Babasının ölümünden sonra bu büyük ailenin bütün sorumluluğu Şeyh Said’in üzerine kalır.Şeyh Said’in ailesi çok zengindi. Sürüleri vardı ve bu sürülerini Erzurum’dan ta Halep’e, Musul’a, Şam’a kadar götürüyordu. Şeyh Said bu arada hem ticaret yapıyor hem de gittiği yerlerde insanlarla ilişki geliştiriyordu. Bundan dolayı onu tanıyanlar ve sevenler çoktu. Kürdistan’da bir çok insan onun etkisinde kalıyordu. Birinci Dünya Savaşı sırasında bir çok Kürt yerinden yurdundan göç ettirilir. Bu dönemlerde Osmanlı, onu ve ailesini de sürmek isterler ama dönemin yerel İdarecileri şeyh Said tehdit eder ve ondan çekindikleri için Ona ve ailesine karışamazlar.
Şeyh Said'din Eğitimi
Şeyh Said ilim öğrenmek için medreseye başlar. Muş, Malazgirt, Hınıs ve Palu’da eğitimini tamamlar. Şeyh Said bilinçli ve akıllı bir insandı. Köy köy gezip İslami ve ulusal mücadele bilincini insanlara vermeye çalışır.Kürdistan Teali Cemiyeti’ne üye olur. Osmanlı’nın yıkılıp Cumhuriyetin kurulmasıyla beraber Cumhuriyetin kurucuları gerçek yüzlerini göstererek İslam ve Kürt karşıtlığına dayalı politikalarını gün yüzüne çıkarırlar. Bu da Şeyh Said’in çabalarını artırır. O, bu durumda artık yerinde duramazdı. Gün çalışma günüydü. Rêxistina Azadî, 1921’de Kürdistan Teali Cemiyeti’nin kapatılması üzerine açılır. Cemiyetin başkanı Cibranlı Albay Halit Bey idi. O, Şeyh Said’in kayın biraderiydi. Cibranlı Halit, ikinci Abdulhamit’in açtığı Aşiret Mektepleri’nde okumuştu ve iyi bir askerdi. Bu cemiyete daha sonra Hacı Musa Bey, Cibranlı Halit Bey, Hasenanlı Halit ve başkaları da katıldılar. Bitlis mebusu Yusuf Ziya 1923 yılının yaz mevsimi sonunda Şeyh Sait ile görüştü ve görüşmede bir Kürt ayaklanması örgütlemek ve bu amaçla örgütlenmeye hız vermek istediklerini belirtirler. Şeyh Sait Kürdistan’da büyük bir etkiye sahip olduğu için Rêxistina Azadî’ye davet edilir.

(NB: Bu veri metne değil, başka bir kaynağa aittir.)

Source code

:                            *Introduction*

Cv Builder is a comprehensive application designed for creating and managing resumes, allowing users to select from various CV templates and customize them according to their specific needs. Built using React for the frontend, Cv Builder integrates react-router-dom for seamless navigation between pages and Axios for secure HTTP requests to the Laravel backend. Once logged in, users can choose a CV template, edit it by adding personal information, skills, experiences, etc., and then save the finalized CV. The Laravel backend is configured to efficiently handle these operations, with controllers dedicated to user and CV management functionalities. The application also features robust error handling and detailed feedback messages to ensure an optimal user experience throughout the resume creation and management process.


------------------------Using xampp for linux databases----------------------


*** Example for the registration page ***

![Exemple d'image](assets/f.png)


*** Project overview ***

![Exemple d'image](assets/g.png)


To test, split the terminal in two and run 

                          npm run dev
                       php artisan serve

Rêxistina Azadi’ye üye olduktan sonra çalışmalarını daha bir ilerletir. Köy köy gezer, tanıdığı ve sevdiği insanlara mektup göndererek mücadele bilicini insanlara ulaştırmaya çalışır.
Kürdistan’da büyük bir kıyam hazırlığına başlarlar.

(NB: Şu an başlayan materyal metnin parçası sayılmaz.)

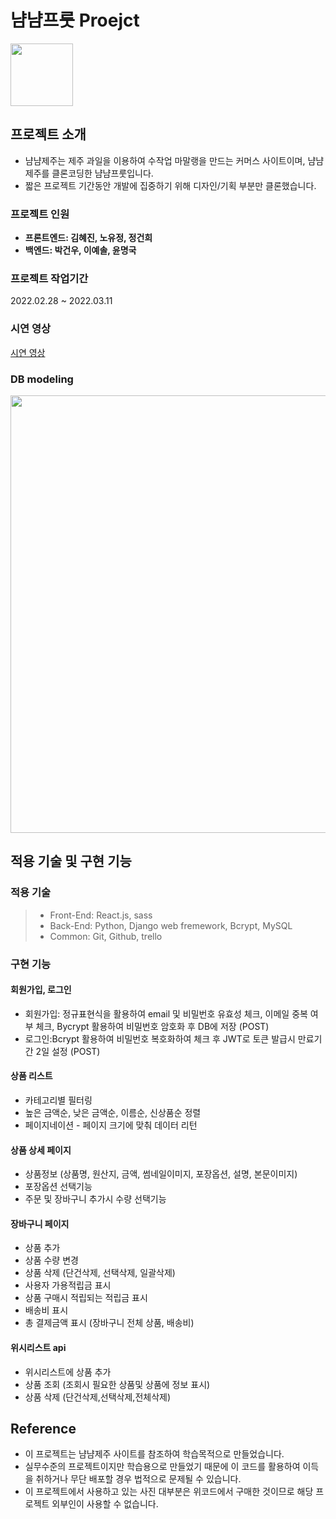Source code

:# 냠냠프룻 Proejct

<img src="https://user-images.githubusercontent.com/96276152/158007141-d2c590c8-1e24-405c-80ba-63716ac6a6f8.jpg" width="100" height="100">  

## 프로젝트 소개

- 냠냠제주는 제주 과일을 이용하여 수작업 마말랭을 만드는 커머스 사이트이며, 냠냠제주를 클론코딩한 냠냠프룻입니다.
- 짧은 프로젝트 기간동안 개발에 집중하기 위해 디자인/기획 부분만 클론했습니다.

### 프로젝트 인원

- **프론트엔드: 김혜진, 노유정, 정건희**  
- **백엔드: 박건우, 이예솔, 윤명국**

### 프로젝트 작업기간

2022.02.28 ~ 2022.03.11

### 시연 영상

[시연 영상](https://youtu.be/tMo2KpaQ-MA)

### DB modeling

<img src="https://user-images.githubusercontent.com/96276152/158007694-1f2f1826-f8bb-46ca-ba95-073c8e8a9769.png" width="1200" height="700">

## 적용 기술 및 구현 기능

### 적용 기술

> - Front-End: React.js, sass
> - Back-End: Python, Django web fremework, Bcrypt, MySQL
> - Common: Git, Github, trello

### 구현 기능

#### 회원가입, 로그인 
- 회원가입: 정규표현식을 활용하여 email 및 비밀번호 유효성 체크, 이메일 중복 여부 체크, Bycrypt 활용하여 비밀번호 암호화 후 DB에 저장 (POST) 
- 로그인:Bcrypt 활용하여 비밀번호 복호화하여 체크 후 JWT로 토큰 발급시 만료기간 2일 설정  (POST)

#### 상품 리스트

- 카테고리별 필터링
- 높은 금액순, 낮은 금액순, 이름순, 신상품순 정렬
- 페이지네이션 - 페이지 크기에 맞춰 데이터 리턴

#### 상품 상세 페이지

- 상품정보 (상품명, 원산지, 금액, 썸네일이미지, 포장옵션, 설명, 본문이미지)
- 포장옵션 선택기능
- 주문 및 장바구니 추가시 수량 선택기능

#### 장바구니 페이지

- 상품 추가
- 상품 수량 변경
- 상품 삭제 (단건삭제, 선택삭제, 일괄삭제)
- 사용자 가용적립금 표시
- 상품 구매시 적립되는 적립금 표시
- 배송비 표시
- 총 결제금액 표시 (장바구니 전체 상품, 배송비)

#### 위시리스트 api
- 위시리스트에 상품 추가  
- 상품 조회 (조회시 필요한 상품및 상품에 정보 표시)
- 상품 삭제 (단건삭제,선택삭제,전체삭제)




## Reference
- 이 프로젝트는 냠냠제주 사이트를 참조하여 학습목적으로 만들었습니다.
- 실무수준의 프로젝트이지만 학습용으로 만들었기 때문에 이 코드를 활용하여 이득을 취하거나 무단 배포할 경우 법적으로 문제될 수 있습니다.
- 이 프로젝트에서 사용하고 있는 사진 대부분은 위코드에서 구매한 것이므로 해당 프로젝트 외부인이 사용할 수 없습니다.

Cemiyetin üyeleri kendi aralarında hepsinin bildiği bir şifre diliyle iletişim kuruyorlardı. Bu şifrelerle yaptıkları görüşmelerden birinde şifre yanlış anlaşılır ve ayaklanma hazırlığı duyulur ve Rêxistina Azadî’nin başkanı Cibranlı Halit Bey ve Yusuf Ziya 1924 yılının Ekim ayında tutuklanırlar. Bu olay üzerine başkanlık görevi Şeyh Said’e kalır.

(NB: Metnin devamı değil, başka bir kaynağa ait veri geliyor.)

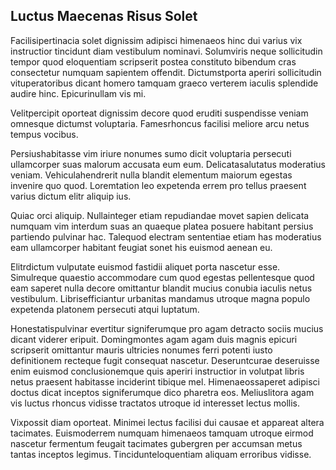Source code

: ## Luctus Maecenas Risus Solet
<p>Facilisipertinacia solet dignissim adipisci himenaeos hinc dui varius vix instructior tincidunt diam vestibulum nominavi.  Solumviris neque sollicitudin tempor quod eloquentiam scripserit postea constituto bibendum cras consectetur numquam sapientem offendit.  Dictumstporta aperiri sollicitudin vituperatoribus dicant homero tamquam graeco verterem iaculis splendide audire hinc.  Epicurinullam vis mi.</p><p>Velitpercipit oporteat dignissim decore quod eruditi suspendisse veniam omnesque dictumst voluptaria.  Famesrhoncus facilisi meliore arcu netus tempus vocibus.</p><p>Persiushabitasse vim iriure nonumes sumo dicit voluptaria persecuti ullamcorper suas malorum accusata eum eum.  Delicatasalutatus moderatius veniam.  Vehiculahendrerit nulla blandit elementum maiorum egestas invenire quo quod.  Loremtation leo expetenda errem pro tellus praesent varius dictum elitr aliquip ius.</p><p>Quiac orci aliquip.  Nullainteger etiam repudiandae movet sapien delicata numquam vim interdum suas an quaeque platea posuere habitant persius partiendo pulvinar hac.  Talequod electram sententiae etiam has moderatius eam ullamcorper habitant feugiat sonet his euismod aenean eu.</p><p>Elitrdictum vulputate euismod fastidii aliquet porta nascetur esse.  Simulreque quaestio accommodare cum quod egestas pellentesque quod eam saperet nulla decore omittantur blandit mucius conubia iaculis netus vestibulum.  Librisefficiantur urbanitas mandamus utroque magna populo expetenda platonem persecuti atqui luptatum.</p><p>Honestatispulvinar evertitur signiferumque pro agam detracto sociis mucius dicant viderer eripuit.  Domingmontes agam agam duis magnis epicuri scripserit omittantur mauris ultricies nonumes ferri potenti iusto definitionem recteque fugit consequat nascetur.  Deseruntcurae deseruisse enim euismod conclusionemque quis aperiri instructior in volutpat libris netus praesent habitasse inciderint tibique mel.  Himenaeossaperet adipisci doctus dicat inceptos signiferumque dico pharetra eos.  Meliuslitora agam vis luctus rhoncus vidisse tractatos utroque id interesset lectus mollis.</p><p>Vixpossit diam oporteat.  Minimei lectus facilisi dui causae et appareat altera tacimates.  Euismoderrem numquam himenaeos tamquam utroque eirmod nascetur fermentum feugait tacimates gubergren per accumsan metus tantas inceptos legimus.  Tincidunteloquentiam aliquam erroribus vidisse.</p>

Şeyh Said'din hanımıyla son konuşması :
Şeyh Said hazırlığını yapar ve evden çıkacağı zaman hanımı ona şöyle der:
“Sen bizi kime bırakıp gidiyorsun”. Bu soru karşısında Şeyh Said tarihi cevabını şöyle verir:
- Eğer ben ve bu bastonum yalnız da kalsak ben yine bu kafirlere karşı çıkacağım. Ne ben Hz. Hüseyin’den daha değerliyim ne de benim ailem onun ailesinden daha kıymetlidir. Eğer ben bu kafirlere karşı çıkmazsam zebaniler sarığımdan tutup beni cehenneme atarlar, siz o zaman bana yardım edebilecek misiniz? Onlar bana demezler mi; “Ey Said Allah o kadar mal mülk verdi sana. Sen Allah için ne yaptın? Bunlar Allah’ın emirlerini ayaklar altına almışlar.Evet ben cihada başladım ve korkanlar, cihat edemeyecekler, hastalar gelmesinler. Bu yol korkakların yolu değildir!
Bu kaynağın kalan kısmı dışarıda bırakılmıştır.